** Opening DATASET EXTRACT block **

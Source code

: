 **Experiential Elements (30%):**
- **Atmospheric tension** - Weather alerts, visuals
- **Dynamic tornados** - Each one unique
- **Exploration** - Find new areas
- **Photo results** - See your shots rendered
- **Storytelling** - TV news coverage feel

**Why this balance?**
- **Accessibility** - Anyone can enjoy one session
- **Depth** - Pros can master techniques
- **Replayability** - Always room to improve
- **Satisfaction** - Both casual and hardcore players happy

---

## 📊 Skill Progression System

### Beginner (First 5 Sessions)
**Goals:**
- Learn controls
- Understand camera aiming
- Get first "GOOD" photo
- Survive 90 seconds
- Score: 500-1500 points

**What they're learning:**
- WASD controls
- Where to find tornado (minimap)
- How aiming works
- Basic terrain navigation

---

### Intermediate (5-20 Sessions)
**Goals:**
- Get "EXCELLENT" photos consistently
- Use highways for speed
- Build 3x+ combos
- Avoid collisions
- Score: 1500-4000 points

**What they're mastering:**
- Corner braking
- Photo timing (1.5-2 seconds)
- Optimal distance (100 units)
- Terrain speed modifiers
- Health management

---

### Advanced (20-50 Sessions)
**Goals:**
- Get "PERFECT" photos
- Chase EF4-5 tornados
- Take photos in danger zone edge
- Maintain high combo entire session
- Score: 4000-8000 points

** Closing DATASET EXTRACT block **
** Opening DATASET EXTRACT block **

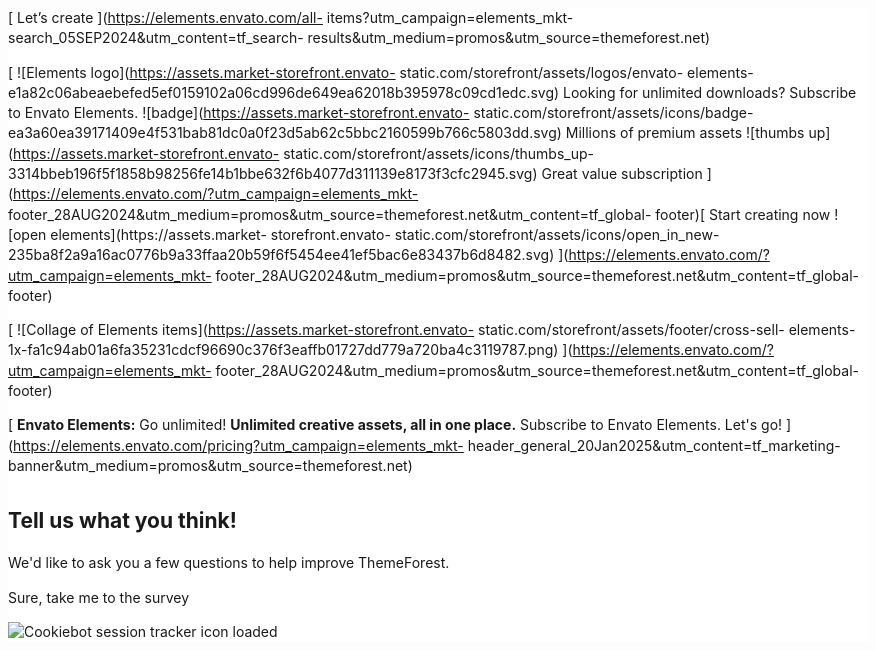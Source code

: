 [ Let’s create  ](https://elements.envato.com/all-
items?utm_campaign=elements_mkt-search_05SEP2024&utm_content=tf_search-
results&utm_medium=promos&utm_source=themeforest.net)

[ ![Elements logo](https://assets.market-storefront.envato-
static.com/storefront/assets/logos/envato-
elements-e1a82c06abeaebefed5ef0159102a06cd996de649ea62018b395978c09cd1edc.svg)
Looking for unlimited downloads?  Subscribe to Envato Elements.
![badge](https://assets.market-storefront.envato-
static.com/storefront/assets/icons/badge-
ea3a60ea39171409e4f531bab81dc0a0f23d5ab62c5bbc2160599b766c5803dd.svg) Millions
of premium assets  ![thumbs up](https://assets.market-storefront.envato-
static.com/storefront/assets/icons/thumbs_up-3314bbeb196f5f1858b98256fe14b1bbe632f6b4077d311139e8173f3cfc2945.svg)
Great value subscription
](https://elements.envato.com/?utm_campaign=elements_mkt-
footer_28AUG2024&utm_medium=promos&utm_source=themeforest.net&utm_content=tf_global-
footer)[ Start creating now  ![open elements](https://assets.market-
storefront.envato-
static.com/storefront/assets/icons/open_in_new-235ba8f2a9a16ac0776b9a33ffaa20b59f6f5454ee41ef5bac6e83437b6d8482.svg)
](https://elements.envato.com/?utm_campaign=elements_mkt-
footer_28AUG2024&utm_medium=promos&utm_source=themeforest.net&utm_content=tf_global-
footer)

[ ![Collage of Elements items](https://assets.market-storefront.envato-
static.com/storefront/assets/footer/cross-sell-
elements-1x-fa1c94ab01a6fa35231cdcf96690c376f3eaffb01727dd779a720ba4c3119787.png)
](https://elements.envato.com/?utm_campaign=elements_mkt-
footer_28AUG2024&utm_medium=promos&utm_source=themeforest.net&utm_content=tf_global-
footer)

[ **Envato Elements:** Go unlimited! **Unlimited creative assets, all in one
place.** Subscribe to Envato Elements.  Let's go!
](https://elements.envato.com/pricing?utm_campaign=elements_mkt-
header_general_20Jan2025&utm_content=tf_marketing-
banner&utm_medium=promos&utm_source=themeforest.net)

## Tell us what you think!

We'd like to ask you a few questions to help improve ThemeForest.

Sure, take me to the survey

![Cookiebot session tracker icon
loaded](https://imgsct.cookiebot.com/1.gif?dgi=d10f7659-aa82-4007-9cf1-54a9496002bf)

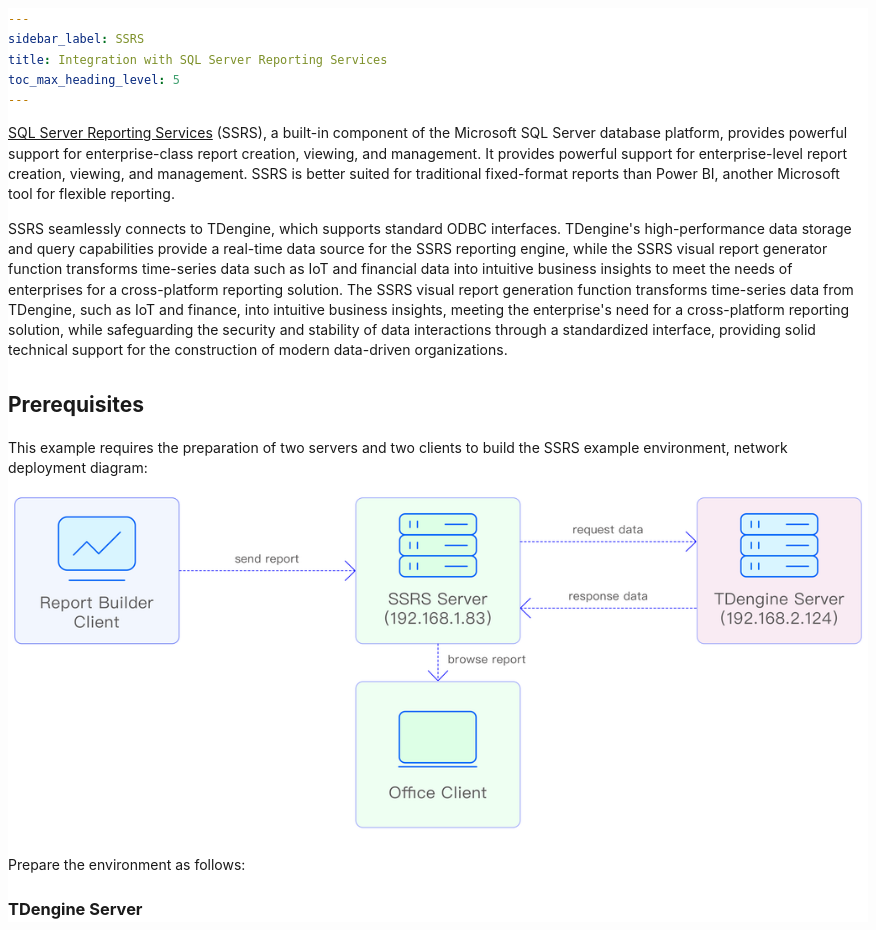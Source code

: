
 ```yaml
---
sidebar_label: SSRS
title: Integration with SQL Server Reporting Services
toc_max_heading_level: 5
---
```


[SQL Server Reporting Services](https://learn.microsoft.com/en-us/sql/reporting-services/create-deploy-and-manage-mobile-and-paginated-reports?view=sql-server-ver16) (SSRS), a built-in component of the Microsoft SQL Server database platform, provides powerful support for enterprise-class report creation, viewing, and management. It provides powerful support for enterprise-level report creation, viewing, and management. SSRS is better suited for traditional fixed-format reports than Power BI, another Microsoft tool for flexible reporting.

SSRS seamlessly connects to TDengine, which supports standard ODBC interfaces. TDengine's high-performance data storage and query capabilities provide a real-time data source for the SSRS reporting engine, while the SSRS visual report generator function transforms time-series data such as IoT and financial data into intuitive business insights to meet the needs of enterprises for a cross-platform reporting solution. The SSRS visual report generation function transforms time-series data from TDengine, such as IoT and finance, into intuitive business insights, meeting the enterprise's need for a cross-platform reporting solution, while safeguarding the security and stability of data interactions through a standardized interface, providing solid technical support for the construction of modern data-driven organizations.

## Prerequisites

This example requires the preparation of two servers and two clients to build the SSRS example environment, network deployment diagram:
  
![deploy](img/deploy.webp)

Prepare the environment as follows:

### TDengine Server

** Closing DATASET EXTRACT block **
** Opening DATASET EXTRACT block **

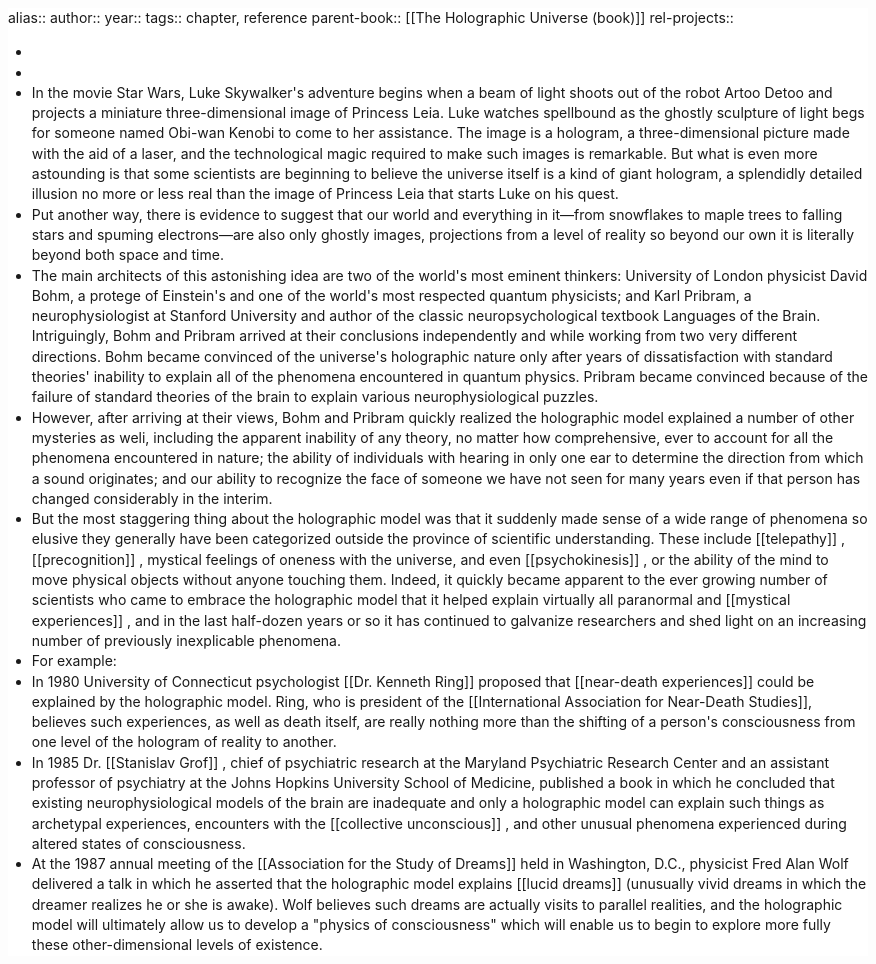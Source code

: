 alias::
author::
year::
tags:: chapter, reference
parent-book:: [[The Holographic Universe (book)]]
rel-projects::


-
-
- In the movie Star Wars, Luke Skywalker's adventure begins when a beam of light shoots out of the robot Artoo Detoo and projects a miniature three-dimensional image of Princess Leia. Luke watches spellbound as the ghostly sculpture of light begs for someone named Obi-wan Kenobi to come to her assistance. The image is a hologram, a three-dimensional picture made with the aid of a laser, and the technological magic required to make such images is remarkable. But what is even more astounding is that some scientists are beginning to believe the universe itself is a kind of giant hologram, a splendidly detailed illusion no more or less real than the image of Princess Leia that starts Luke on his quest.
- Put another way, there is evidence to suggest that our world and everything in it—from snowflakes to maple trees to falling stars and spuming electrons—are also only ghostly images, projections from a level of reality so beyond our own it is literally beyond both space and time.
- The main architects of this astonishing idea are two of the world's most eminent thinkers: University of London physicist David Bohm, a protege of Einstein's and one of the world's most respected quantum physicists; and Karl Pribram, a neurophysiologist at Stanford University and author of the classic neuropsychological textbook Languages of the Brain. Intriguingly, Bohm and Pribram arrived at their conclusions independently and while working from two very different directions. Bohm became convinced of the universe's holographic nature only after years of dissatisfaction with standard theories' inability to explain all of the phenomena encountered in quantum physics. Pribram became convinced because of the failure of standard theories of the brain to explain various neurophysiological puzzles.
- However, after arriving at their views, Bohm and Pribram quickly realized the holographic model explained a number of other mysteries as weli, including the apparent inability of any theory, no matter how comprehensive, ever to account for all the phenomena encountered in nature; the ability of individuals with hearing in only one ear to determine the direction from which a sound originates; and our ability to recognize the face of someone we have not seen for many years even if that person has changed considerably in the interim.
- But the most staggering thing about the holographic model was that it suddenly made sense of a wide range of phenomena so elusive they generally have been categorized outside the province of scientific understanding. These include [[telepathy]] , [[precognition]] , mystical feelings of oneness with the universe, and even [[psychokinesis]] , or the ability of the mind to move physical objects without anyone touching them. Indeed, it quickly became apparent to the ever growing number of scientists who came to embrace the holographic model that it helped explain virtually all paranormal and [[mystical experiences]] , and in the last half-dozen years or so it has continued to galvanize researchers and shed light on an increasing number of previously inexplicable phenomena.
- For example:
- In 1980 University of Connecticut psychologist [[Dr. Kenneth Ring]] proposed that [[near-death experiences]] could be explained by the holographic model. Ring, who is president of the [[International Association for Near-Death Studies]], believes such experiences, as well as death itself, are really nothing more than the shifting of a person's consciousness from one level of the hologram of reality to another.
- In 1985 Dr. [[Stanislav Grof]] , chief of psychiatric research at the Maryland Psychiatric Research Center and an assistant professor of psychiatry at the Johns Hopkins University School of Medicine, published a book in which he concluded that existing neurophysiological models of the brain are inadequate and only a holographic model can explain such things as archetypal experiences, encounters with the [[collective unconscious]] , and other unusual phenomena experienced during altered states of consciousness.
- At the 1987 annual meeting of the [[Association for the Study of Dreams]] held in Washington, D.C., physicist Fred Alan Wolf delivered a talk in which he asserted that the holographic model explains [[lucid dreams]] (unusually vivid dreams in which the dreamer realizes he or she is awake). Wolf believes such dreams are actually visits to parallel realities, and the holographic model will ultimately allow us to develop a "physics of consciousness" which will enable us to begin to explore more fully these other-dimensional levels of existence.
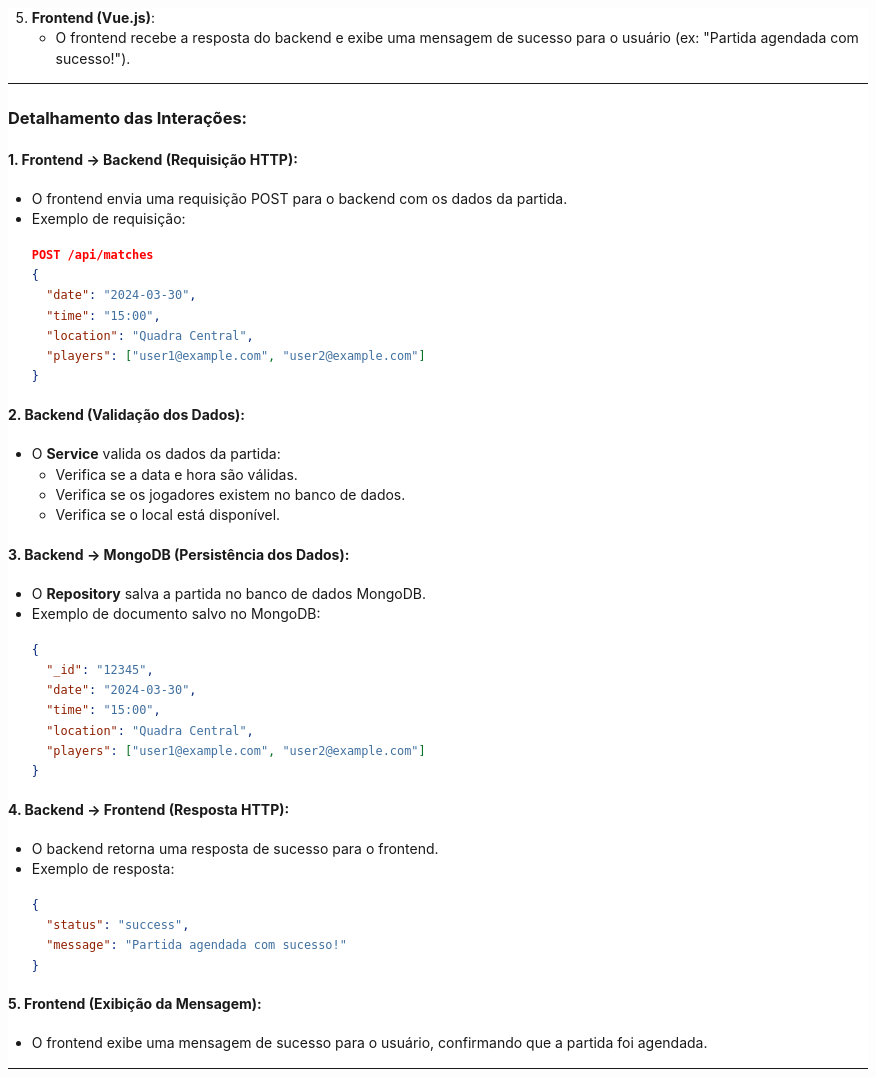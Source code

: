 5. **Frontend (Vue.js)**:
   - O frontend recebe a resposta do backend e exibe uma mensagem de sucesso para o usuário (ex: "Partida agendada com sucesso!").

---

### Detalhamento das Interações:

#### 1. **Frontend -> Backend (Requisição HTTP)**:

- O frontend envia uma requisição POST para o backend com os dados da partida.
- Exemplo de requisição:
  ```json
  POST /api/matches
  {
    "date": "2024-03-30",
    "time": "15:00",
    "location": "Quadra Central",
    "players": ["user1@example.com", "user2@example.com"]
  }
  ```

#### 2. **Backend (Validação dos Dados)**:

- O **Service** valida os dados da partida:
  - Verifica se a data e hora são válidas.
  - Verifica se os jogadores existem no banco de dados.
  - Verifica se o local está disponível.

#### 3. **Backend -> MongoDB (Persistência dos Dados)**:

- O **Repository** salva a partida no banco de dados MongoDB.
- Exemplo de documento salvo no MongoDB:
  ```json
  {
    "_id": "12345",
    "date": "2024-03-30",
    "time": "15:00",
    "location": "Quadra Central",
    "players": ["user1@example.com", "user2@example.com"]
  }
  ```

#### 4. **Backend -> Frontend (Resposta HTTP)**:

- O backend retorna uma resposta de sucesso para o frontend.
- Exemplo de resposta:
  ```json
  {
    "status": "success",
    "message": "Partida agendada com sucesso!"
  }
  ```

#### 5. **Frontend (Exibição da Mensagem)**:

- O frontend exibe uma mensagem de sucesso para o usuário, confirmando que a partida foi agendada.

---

** Closing DATASET EXTRACT block **

## DIRECTIONS FOR THIS TASK
Using the entries above, return exactly the lines from the line with "- WASD controls" to the line with "- Score: 4000-8000 points", counting both of those lines.

## RESPONSE BELOW
- WASD controls
- Where to find tornado (minimap)
- How aiming works
- Basic terrain navigation

---

### Intermediate (5-20 Sessions)
**Goals:**
- Get "EXCELLENT" photos consistently
- Use highways for speed
- Build 3x+ combos
- Avoid collisions
- Score: 1500-4000 points

**What they're mastering:**
- Corner braking
- Photo timing (1.5-2 seconds)
- Optimal distance (100 units)
- Terrain speed modifiers
- Health management

---

### Advanced (20-50 Sessions)
**Goals:**
- Get "PERFECT" photos
- Chase EF4-5 tornados
- Take photos in danger zone edge
- Maintain high combo entire session
- Score: 4000-8000 points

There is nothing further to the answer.